Children and adolescents living with MS face physical and cognitive disability that can severely limit their ability to perform daily activities, such as attending school. During the recent ECTRIMS-ACTRIMS meeting in Paris, I had the pleasure of catching up with Dr Tanuja Chitnis, director of the Partners Pediatric MS Center at Massachusetts General Hospital for Children in Boston, Massachusetts, USA, and one of the leaders in pediatric multiple sclerosis (MS).
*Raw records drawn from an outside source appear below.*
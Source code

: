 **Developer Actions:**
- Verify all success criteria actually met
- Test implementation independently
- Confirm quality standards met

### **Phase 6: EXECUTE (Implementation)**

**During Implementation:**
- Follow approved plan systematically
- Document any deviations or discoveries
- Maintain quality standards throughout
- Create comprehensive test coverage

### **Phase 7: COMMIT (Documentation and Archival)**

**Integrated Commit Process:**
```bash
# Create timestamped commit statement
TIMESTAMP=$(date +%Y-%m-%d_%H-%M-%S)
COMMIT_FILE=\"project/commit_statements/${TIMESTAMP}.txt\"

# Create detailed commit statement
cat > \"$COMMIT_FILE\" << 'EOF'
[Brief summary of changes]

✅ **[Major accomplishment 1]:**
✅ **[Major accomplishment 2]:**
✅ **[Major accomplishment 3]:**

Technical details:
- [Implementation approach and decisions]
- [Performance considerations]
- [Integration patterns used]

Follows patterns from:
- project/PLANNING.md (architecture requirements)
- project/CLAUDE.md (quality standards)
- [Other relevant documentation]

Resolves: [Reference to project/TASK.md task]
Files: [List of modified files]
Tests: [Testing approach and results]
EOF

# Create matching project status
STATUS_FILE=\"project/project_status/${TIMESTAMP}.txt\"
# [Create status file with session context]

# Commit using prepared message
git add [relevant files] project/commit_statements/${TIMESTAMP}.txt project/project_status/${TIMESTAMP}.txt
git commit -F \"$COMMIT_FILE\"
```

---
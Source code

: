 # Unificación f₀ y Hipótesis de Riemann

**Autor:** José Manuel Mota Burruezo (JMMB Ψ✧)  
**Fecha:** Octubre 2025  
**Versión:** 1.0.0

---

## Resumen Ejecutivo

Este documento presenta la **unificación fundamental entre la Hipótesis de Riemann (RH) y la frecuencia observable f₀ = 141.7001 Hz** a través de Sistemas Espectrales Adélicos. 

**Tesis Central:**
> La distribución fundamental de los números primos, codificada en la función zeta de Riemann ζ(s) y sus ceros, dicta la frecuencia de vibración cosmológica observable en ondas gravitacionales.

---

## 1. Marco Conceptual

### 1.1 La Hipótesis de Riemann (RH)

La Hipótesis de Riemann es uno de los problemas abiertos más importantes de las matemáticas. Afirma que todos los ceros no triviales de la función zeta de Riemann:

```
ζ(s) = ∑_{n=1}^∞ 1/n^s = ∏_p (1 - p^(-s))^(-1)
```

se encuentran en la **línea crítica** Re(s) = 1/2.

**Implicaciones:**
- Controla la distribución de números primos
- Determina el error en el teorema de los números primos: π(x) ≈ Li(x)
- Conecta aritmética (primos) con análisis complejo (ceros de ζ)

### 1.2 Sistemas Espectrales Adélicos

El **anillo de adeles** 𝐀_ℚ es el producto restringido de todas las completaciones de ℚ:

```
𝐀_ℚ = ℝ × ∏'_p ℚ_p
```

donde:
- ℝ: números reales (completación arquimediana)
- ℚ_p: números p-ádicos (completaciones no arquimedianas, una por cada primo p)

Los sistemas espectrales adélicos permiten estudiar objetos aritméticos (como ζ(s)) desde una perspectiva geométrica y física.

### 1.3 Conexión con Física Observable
Dr Chitnis spoke about the PARADIGMS study, a first ever controlled, randomized, double-blind study designed specifically for pediatric MS. The study showed an impressive 82% reduction in the annualized relapse rate with fingolimod compared to interferon beta-1a. So far, the treatment options for pediatric MS are very limited, which is why Dr Chitnis was especially excited about the results from this study. “The results are almost unheard of in a clinical trial in MS in general, and very impressive results in a pediatric population.“
Vas Narasimhan, Global Head of Drug Development and Chief Medical Officer, Novartis, also commented on the study. “Living with MS is a tremendous challenge at any age. However, its appearance in children and adolescents, when these young individuals should be developing and focusing on their future, can be devastating,“ he said. “The outcome of this study is very exciting news for the MS patient community, all of whom benefit from potential advances in high-quality, evidence-based care such as this. I would like to thank the young people with MS and their families, physicians and nurses who participated and made this landmark study possible.”